Have you ever wondered about some Weird and Wonderful Things about Japan? Like why Japanese people can fall asleep, anywhere, anytime? Why people slurp noodles? Why KFC is so popular at Xmas time? What is it with vending machines?
We regularly go to Japan, yet I still wonder whether I know the country as well as I should. But here are some interesting facts about Japan that we have discovered. Make sure you also read what you should, and shouldn’t do when you visit Japan.
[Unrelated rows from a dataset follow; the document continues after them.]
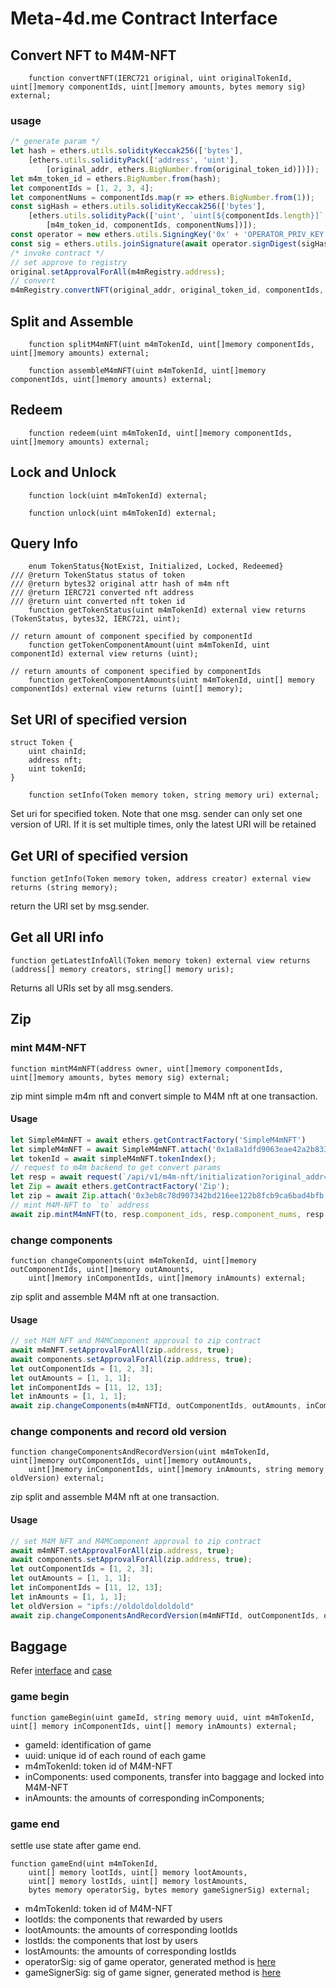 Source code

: # Meta-4d.me Contract Interface

## Convert NFT to M4M-NFT

```solidity
    function convertNFT(IERC721 original, uint originalTokenId, uint[]memory componentIds, uint[]memory amounts, bytes memory sig) external;
```

### usage

```js
/* generate param */
let hash = ethers.utils.solidityKeccak256(['bytes'],
    [ethers.utils.solidityPack(['address', 'uint'],
        [original_addr, ethers.BigNumber.from(original_token_id)])]);
let m4m_token_id = ethers.BigNumber.from(hash);
let componentIds = [1, 2, 3, 4];
let componentNums = componentIds.map(r => ethers.BigNumber.from(1));
const sigHash = ethers.utils.solidityKeccak256(['bytes'],
    [ethers.utils.solidityPack(['uint', `uint[${componentIds.length}]`, `uint[${componentNums.length}]`],
        [m4m_token_id, componentIds, componentNums])]);
const operator = new ethers.utils.SigningKey('0x' + 'OPERATOR_PRIV_KEY');
const sig = ethers.utils.joinSignature(await operator.signDigest(sigHash));
/* invoke contract */
// set approve to registry
original.setApprovalForAll(m4mRegistry.address);
// convert
m4mRegistry.convertNFT(original_addr, original_token_id, componentIds, componentNums, sig);
```

## Split and Assemble

```solidity
    function splitM4mNFT(uint m4mTokenId, uint[]memory componentIds, uint[]memory amounts) external;

    function assembleM4mNFT(uint m4mTokenId, uint[]memory componentIds, uint[]memory amounts) external;
```

## Redeem

```solidity
    function redeem(uint m4mTokenId, uint[]memory componentIds, uint[]memory amounts) external;
```

## Lock and Unlock

```solidity
    function lock(uint m4mTokenId) external;

    function unlock(uint m4mTokenId) external;
```

## Query Info

```solidity
    enum TokenStatus{NotExist, Initialized, Locked, Redeemed}
/// @return TokenStatus status of token
/// @return bytes32 original attr hash of m4m nft
/// @return IERC721 converted nft address
/// @return uint converted nft token id
    function getTokenStatus(uint m4mTokenId) external view returns (TokenStatus, bytes32, IERC721, uint);

// return amount of component specified by componentId
    function getTokenComponentAmount(uint m4mTokenId, uint componentId) external view returns (uint);

// return amounts of component specified by componentIds
    function getTokenComponentAmounts(uint m4mTokenId, uint[] memory componentIds) external view returns (uint[] memory);
```

## Set URI of specified version

```solidity
struct Token {
    uint chainId;
    address nft;
    uint tokenId;
}

    function setInfo(Token memory token, string memory uri) external;
```

Set uri for specified token. Note that one msg. sender can only set one version of URI. If it is set multiple times,
only the latest URI will be retained

## Get URI of specified version

```solidity
function getInfo(Token memory token, address creator) external view returns (string memory);
```

return the URI set by msg.sender.

## Get all URI info

```solidity
function getLatestInfoAll(Token memory token) external view returns (address[] memory creators, string[] memory uris);
```

Returns all URIs set by all msg.senders.

## Zip

### mint M4M-NFT

```solidity
function mintM4mNFT(address owner, uint[]memory componentIds, uint[]memory amounts, bytes memory sig) external;
```

zip mint simple m4m nft and convert simple to M4M nft at one transaction.

#### Usage

```js
let SimpleM4mNFT = await ethers.getContractFactory('SimpleM4mNFT')
let simpleM4mNFT = await SimpleM4mNFT.attach('0x1a8a1dfd9063eae42a2b8339966fbea388430ca4');
let tokenId = await simpleM4mNFT.tokenIndex();
// request to m4m backend to get convert params
let resp = await request(`/api/v1/m4m-nft/initialization?original_addr=${simpleM4mNFT.address}&&original_token_id=${tokenId.toString()}&&chain_name=mumbai`);
let Zip = await ethers.getContractFactory('Zip');
let zip = await Zip.attach('0x3eb8c78d907342bd216ee122b8fcb9ca6bad4bfb');
// mint M4M-NFT to `to` address
await zip.mintM4mNFT(to, resp.component_ids, resp.component_nums, resp.sig);
```

### change components

```solidity
function changeComponents(uint m4mTokenId, uint[]memory outComponentIds, uint[]memory outAmounts,
    uint[]memory inComponentIds, uint[]memory inAmounts) external;
```

zip split and assemble M4M nft at one transaction.

#### Usage

```js
// set M4M NFT and M4MComponent approval to zip contract
await m4mNFT.setApprovalForAll(zip.address, true);
await components.setApprovalForAll(zip.address, true);
let outComponentIds = [1, 2, 3];
let outAmounts = [1, 1, 1];
let inComponentIds = [11, 12, 13];
let inAmounts = [1, 1, 1];
await zip.changeComponents(m4mNFTId, outComponentIds, outAmounts, inComponentIds, inAmounts);
```

### change components and record old version

```solidity
function changeComponentsAndRecordVersion(uint m4mTokenId, uint[]memory outComponentIds, uint[]memory outAmounts,
    uint[]memory inComponentIds, uint[]memory inAmounts, string memory oldVersion) external;
```

zip split and assemble M4M nft at one transaction.

#### Usage

```js
// set M4M NFT and M4MComponent approval to zip contract
await m4mNFT.setApprovalForAll(zip.address, true);
await components.setApprovalForAll(zip.address, true);
let outComponentIds = [1, 2, 3];
let outAmounts = [1, 1, 1];
let inComponentIds = [11, 12, 13];
let inAmounts = [1, 1, 1];
let oldVersion = "ipfs://oldoldoldoldold"
await zip.changeComponentsAndRecordVersion(m4mNFTId, outComponentIds, outAmounts, inComponentIds, inAmounts,oldVersion);
```


## Baggage

Refer [interface](../contracts/interfaces/IM4mBaggage.sol) and [case](../test/TestBaggage.js)

### game begin

```solidity
function gameBegin(uint gameId, string memory uuid, uint m4mTokenId, uint[] memory inComponentIds, uint[] memory inAmounts) external;
```

- gameId: identification of game
- uuid: unique id of each round of each game
- m4mTokenId: token id of M4M-NFT
- inComponents: used components, transfer into baggage and locked into M4M-NFT
- inAmounts: the amounts of corresponding inComponents;


### game end

settle use state after game end.

```solidity
function gameEnd(uint m4mTokenId,
    uint[] memory lootIds, uint[] memory lootAmounts,
    uint[] memory lostIds, uint[] memory lostAmounts,
    bytes memory operatorSig, bytes memory gameSignerSig) external;
```

- m4mTokenId: token id of M4M-NFT
- lootIds: the components that rewarded by users
- lootAmounts: the amounts of corresponding lootIds
- lostIds: the components that lost by users
- lostAmounts: the amounts of corresponding lostIds
- operatorSig: sig of game operator, generated method is [here](../test/TestBaggage.js#L91)
- gameSignerSig: sig of game signer, generated method is [here](../test/TestBaggage.js#L92)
Weird and Wonderful Things about Japan
Why can Japanese people sleep anywhere?
It’s called Inemuri
Japanese can literally sleep anywhere.Sleeping on the subway or at the office is the sign of a hard worker. In fact, your boss might even encourage it. It constantly amazes me that they can fall asleep so quickly and seemingly so deeply. Also, they tend to just hang their head down and nod off to sleep they go. This is called ‘inemuri’ or ‘sleeping while present,’ and the Japanese are masters of this.
We have seen it on trains and buses and pretty well everywhere. Japanese businesses recognize this and accept their employees work hard, so napping is encouraged. As with everything Japanese, there is etiquette involved. At work, you must remain upright. Some people fake inemuri, to make their bosses believe they are working harder than they are.
What’s with Noodle slurping?
Slurping your noodles very loudly is considered to be a sign of enjoyment of the meal. And Japanese food is very good, and you can read about it here.The louder the slurping the more that you have enjoyed your meal. This means your noodles were ‘oishi’ or delicious – that is one word you will learn to say quickly when you visit Japan. The flavors of the noodles and soup are multiplied when slurping. Slurping makes it easier to consume hot noodles or soups. So slurp away.
Why do Japanese love KFC on Christmas Eve?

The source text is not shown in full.